── SUPPLIED MATERIAL ──
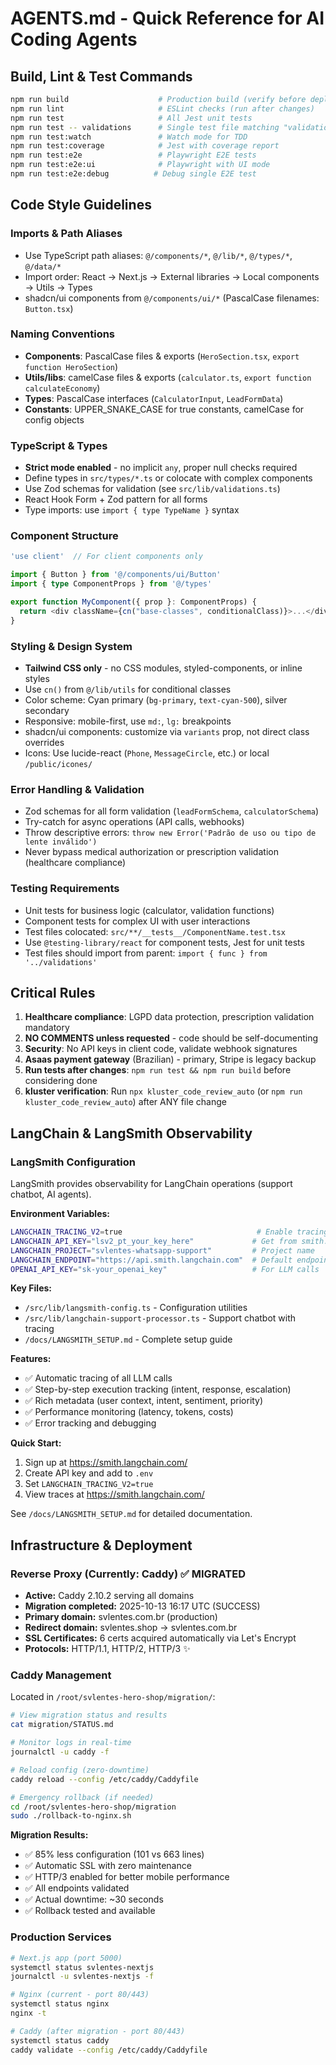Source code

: # AGENTS.md - Quick Reference for AI Coding Agents

## Build, Lint & Test Commands
```bash
npm run build                    # Production build (verify before deploy)
npm run lint                     # ESLint checks (run after changes)
npm run test                     # All Jest unit tests
npm run test -- validations      # Single test file matching "validations"
npm run test:watch               # Watch mode for TDD
npm run test:coverage            # Jest with coverage report
npm run test:e2e                 # Playwright E2E tests
npm run test:e2e:ui              # Playwright with UI mode
npm run test:e2e:debug          # Debug single E2E test
```

## Code Style Guidelines

### Imports & Path Aliases
- Use TypeScript path aliases: `@/components/*`, `@/lib/*`, `@/types/*`, `@/data/*`
- Import order: React → Next.js → External libraries → Local components → Utils → Types
- shadcn/ui components from `@/components/ui/*` (PascalCase filenames: `Button.tsx`)

### Naming Conventions
- **Components**: PascalCase files & exports (`HeroSection.tsx`, `export function HeroSection`)
- **Utils/libs**: camelCase files & exports (`calculator.ts`, `export function calculateEconomy`)
- **Types**: PascalCase interfaces (`CalculatorInput`, `LeadFormData`)
- **Constants**: UPPER_SNAKE_CASE for true constants, camelCase for config objects

### TypeScript & Types
- **Strict mode enabled** - no implicit `any`, proper null checks required
- Define types in `src/types/*.ts` or colocate with complex components
- Use Zod schemas for validation (see `src/lib/validations.ts`)
- React Hook Form + Zod pattern for all forms
- Type imports: use `import { type TypeName }` syntax

### Component Structure
```typescript
'use client'  // For client components only

import { Button } from '@/components/ui/Button'
import { type ComponentProps } from '@/types'

export function MyComponent({ prop }: ComponentProps) {
  return <div className={cn("base-classes", conditionalClass)}>...</div>
}
```

### Styling & Design System
- **Tailwind CSS only** - no CSS modules, styled-components, or inline styles
- Use `cn()` from `@/lib/utils` for conditional classes
- Color scheme: Cyan primary (`bg-primary`, `text-cyan-500`), silver secondary
- Responsive: mobile-first, use `md:`, `lg:` breakpoints
- shadcn/ui components: customize via `variants` prop, not direct class overrides
- Icons: Use lucide-react (`Phone`, `MessageCircle`, etc.) or local `/public/icones/`

### Error Handling & Validation
- Zod schemas for all form validation (`leadFormSchema`, `calculatorSchema`)
- Try-catch for async operations (API calls, webhooks)
- Throw descriptive errors: `throw new Error('Padrão de uso ou tipo de lente inválido')`
- Never bypass medical authorization or prescription validation (healthcare compliance)

### Testing Requirements
- Unit tests for business logic (calculator, validation functions)
- Component tests for complex UI with user interactions
- Test files colocated: `src/**/__tests__/ComponentName.test.tsx`
- Use `@testing-library/react` for component tests, Jest for unit tests
- Test files should import from parent: `import { func } from '../validations'`

## Critical Rules
1. **Healthcare compliance**: LGPD data protection, prescription validation mandatory
2. **NO COMMENTS unless requested** - code should be self-documenting
3. **Security**: No API keys in client code, validate webhook signatures
4. **Asaas payment gateway** (Brazilian) - primary, Stripe is legacy backup
5. **Run tests after changes**: `npm run test && npm run build` before considering done
6. **kluster verification**: Run `npx kluster_code_review_auto` (or `npm run kluster_code_review_auto`) after ANY file change

## LangChain & LangSmith Observability

### LangSmith Configuration
LangSmith provides observability for LangChain operations (support chatbot, AI agents).

**Environment Variables:**
```bash
LANGCHAIN_TRACING_V2=true                              # Enable tracing
LANGCHAIN_API_KEY="lsv2_pt_your_key_here"             # Get from smith.langchain.com
LANGCHAIN_PROJECT="svlentes-whatsapp-support"         # Project name
LANGCHAIN_ENDPOINT="https://api.smith.langchain.com"  # Default endpoint
OPENAI_API_KEY="sk-your_openai_key"                   # For LLM calls
```

**Key Files:**
- `/src/lib/langsmith-config.ts` - Configuration utilities
- `/src/lib/langchain-support-processor.ts` - Support chatbot with tracing
- `/docs/LANGSMITH_SETUP.md` - Complete setup guide

**Features:**
- ✅ Automatic tracing of all LLM calls
- ✅ Step-by-step execution tracking (intent, response, escalation)
- ✅ Rich metadata (user context, intent, sentiment, priority)
- ✅ Performance monitoring (latency, tokens, costs)
- ✅ Error tracking and debugging

**Quick Start:**
1. Sign up at https://smith.langchain.com/
2. Create API key and add to `.env`
3. Set `LANGCHAIN_TRACING_V2=true`
4. View traces at https://smith.langchain.com/

See `/docs/LANGSMITH_SETUP.md` for detailed documentation.

## Infrastructure & Deployment

### Reverse Proxy (Currently: Caddy) ✅ MIGRATED
- **Active:** Caddy 2.10.2 serving all domains
- **Migration completed:** 2025-10-13 16:17 UTC (SUCCESS)
- **Primary domain:** svlentes.com.br (production)
- **Redirect domain:** svlentes.shop → svlentes.com.br
- **SSL Certificates:** 6 certs acquired automatically via Let's Encrypt
- **Protocols:** HTTP/1.1, HTTP/2, HTTP/3 ✨

### Caddy Management
Located in `/root/svlentes-hero-shop/migration/`:
```bash
# View migration status and results
cat migration/STATUS.md

# Monitor logs in real-time
journalctl -u caddy -f

# Reload config (zero-downtime)
caddy reload --config /etc/caddy/Caddyfile

# Emergency rollback (if needed)
cd /root/svlentes-hero-shop/migration
sudo ./rollback-to-nginx.sh
```

**Migration Results:**
- ✅ 85% less configuration (101 vs 663 lines)
- ✅ Automatic SSL with zero maintenance
- ✅ HTTP/3 enabled for better mobile performance
- ✅ All endpoints validated
- ✅ Actual downtime: ~30 seconds
- ✅ Rollback tested and available

### Production Services
```bash
# Next.js app (port 5000)
systemctl status svlentes-nextjs
journalctl -u svlentes-nextjs -f

# Nginx (current - port 80/443)
systemctl status nginx
nginx -t

# Caddy (after migration - port 80/443)
systemctl status caddy
caddy validate --config /etc/caddy/Caddyfile
```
───
EXERCISE
Your answer should be only a number: how many lines of the data above contain the string "nextjs"?

PROBLEM SOLUTION
2